Pandangan tersebut disampaikan Ketua Pengurus Besar Nahdlatul Ulama (PBNU) Ahmad Suaedy. Bahwa distribusi anggaran pendidikan sebagai perhatian utama karena meskipun sudah dialokasikan minimal 20 persen dari Anggaran Pendapatan dan Belanja Daerah (APBD) dan Anggaran Pendapatan dan Belanja Negara (APBN), namun pelaksanaannya belum optimal dan kurang berfokus pada pengembangan sumber daya manusia. “Bagaimana anggaran untuk para guru, pengelola dan lainnya? Apakah diambil dari 20 persen itu? Seharusnya, fisik itu punya anggaran tersendiri tidak diambil dari 20 persen APBD dan APBN,” katanya, Senin (29/01/2024).

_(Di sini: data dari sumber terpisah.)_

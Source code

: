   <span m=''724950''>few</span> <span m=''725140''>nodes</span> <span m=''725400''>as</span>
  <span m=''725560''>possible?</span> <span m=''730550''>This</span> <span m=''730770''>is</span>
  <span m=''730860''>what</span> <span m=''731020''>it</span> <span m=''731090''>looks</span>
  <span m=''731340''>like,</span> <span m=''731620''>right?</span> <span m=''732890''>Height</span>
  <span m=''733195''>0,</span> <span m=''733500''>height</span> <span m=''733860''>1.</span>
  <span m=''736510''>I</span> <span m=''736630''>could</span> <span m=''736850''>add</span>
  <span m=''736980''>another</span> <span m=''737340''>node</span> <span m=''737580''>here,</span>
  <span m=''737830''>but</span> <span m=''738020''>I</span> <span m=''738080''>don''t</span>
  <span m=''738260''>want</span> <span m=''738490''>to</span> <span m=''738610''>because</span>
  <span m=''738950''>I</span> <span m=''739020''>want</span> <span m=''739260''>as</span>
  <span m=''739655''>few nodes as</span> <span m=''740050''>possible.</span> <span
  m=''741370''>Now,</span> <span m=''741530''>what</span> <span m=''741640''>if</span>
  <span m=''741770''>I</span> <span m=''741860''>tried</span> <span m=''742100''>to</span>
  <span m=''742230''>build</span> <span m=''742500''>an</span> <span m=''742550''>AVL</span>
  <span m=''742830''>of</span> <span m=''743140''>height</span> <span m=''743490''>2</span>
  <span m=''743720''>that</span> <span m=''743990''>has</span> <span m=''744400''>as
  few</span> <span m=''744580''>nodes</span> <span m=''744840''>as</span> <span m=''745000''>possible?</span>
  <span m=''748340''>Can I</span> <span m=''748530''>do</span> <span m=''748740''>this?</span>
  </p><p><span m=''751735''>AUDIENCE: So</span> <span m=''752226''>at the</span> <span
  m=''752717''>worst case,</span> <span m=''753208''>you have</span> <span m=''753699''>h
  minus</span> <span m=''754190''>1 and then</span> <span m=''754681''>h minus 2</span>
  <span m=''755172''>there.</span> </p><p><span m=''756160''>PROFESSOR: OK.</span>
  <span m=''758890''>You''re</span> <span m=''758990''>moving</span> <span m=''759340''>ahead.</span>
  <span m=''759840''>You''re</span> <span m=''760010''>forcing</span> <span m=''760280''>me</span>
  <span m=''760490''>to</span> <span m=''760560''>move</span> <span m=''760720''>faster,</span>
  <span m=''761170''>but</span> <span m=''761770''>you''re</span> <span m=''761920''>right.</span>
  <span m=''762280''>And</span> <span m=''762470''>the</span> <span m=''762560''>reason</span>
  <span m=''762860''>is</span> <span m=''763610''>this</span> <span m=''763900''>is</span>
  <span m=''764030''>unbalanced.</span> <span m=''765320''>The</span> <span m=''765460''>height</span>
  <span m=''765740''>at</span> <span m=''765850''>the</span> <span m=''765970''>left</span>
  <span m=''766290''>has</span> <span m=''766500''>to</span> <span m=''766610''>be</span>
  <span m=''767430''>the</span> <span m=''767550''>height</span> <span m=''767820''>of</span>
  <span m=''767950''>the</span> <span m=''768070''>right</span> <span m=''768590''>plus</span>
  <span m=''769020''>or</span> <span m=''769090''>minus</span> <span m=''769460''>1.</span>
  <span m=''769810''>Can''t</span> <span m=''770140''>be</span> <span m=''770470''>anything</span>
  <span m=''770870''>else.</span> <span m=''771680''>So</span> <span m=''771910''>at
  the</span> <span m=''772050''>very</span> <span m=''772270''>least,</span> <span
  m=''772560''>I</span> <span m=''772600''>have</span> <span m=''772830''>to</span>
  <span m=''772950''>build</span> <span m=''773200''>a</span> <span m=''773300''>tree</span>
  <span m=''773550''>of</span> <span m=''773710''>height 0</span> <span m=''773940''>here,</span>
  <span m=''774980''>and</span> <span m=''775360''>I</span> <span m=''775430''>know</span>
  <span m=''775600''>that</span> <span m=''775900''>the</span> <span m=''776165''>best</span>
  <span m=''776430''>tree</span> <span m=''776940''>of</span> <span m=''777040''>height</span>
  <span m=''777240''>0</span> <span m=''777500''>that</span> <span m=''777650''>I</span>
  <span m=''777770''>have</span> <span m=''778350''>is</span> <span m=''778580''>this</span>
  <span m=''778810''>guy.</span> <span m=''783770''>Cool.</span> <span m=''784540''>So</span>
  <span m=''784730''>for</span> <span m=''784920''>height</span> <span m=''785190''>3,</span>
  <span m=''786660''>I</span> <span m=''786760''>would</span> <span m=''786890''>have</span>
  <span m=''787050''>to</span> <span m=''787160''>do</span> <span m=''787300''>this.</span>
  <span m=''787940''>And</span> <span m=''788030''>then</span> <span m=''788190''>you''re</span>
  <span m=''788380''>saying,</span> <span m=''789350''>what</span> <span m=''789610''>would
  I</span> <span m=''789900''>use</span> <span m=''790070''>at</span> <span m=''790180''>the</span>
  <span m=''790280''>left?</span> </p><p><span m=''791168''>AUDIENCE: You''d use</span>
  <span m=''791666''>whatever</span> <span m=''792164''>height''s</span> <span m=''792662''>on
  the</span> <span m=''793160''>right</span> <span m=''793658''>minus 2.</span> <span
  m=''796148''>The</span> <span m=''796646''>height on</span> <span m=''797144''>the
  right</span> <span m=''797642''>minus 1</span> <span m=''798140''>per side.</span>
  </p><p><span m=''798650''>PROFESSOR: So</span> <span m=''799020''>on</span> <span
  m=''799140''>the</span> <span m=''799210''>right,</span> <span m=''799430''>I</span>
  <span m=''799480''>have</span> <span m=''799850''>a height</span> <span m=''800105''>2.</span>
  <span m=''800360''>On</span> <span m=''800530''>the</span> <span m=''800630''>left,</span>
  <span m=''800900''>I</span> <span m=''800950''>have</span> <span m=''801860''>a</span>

Menanggapi hal ini, Suaedy mengusulkan agar alokasi 20 persen tersebut secara khusus diperuntukkan peningkatan sumber daya manusia. Yakni dengan melibatkan aspek laboratorium, pengembangan sistem pendidikan, dan peningkatan kemampuan guru. Suaedy juga menyoroti kekhawatirannya terhadap kurangnya efektivitas sistem zonasi, di mana fasilitas pendidikan seringkali tidak merata, khususnya di daerah terpencil. Ia mencatat bahwa dalam sejarah, pendidikan sering terpusat di tempat tertentu, menyulitkan akses masyarakat yang berada di daerah yang jauh.
“Di masa lalu, pendidikan terkonsentrasi misal sekolah SMA 1 2 3 di satu tempat sehingga orang yang jauh itu susah mencapai. Jadi, harus merata setiap wilayah tertentu. Harus ada bangunan SMA atau SMP di tiap wilayah,” kata Suaedy menyarankan.
Dekan Fakultas Islam Nusantara Universitas Nahdlatul Ulama Indonesia (Unusia) itu juga menyoroti permasalahan mutu pendidikan yang cenderung terpusat di wilayah tertentu. Ia mencatat, orang tua yang mampu cenderung ingin menguasai sekolah berkualitas menyebabkan ketidaksetaraan dalam mutu pendidikan. “Kenapa orang tua tidak suka zonasi? Karena terutama orang tua yang kaya ingin menguasai sekolah yang bermutu. Ini kan karena mutu pendidikan di sekolah tidak merata hanya terpusat di wilayah tertentu,” tandasnya. (Ful)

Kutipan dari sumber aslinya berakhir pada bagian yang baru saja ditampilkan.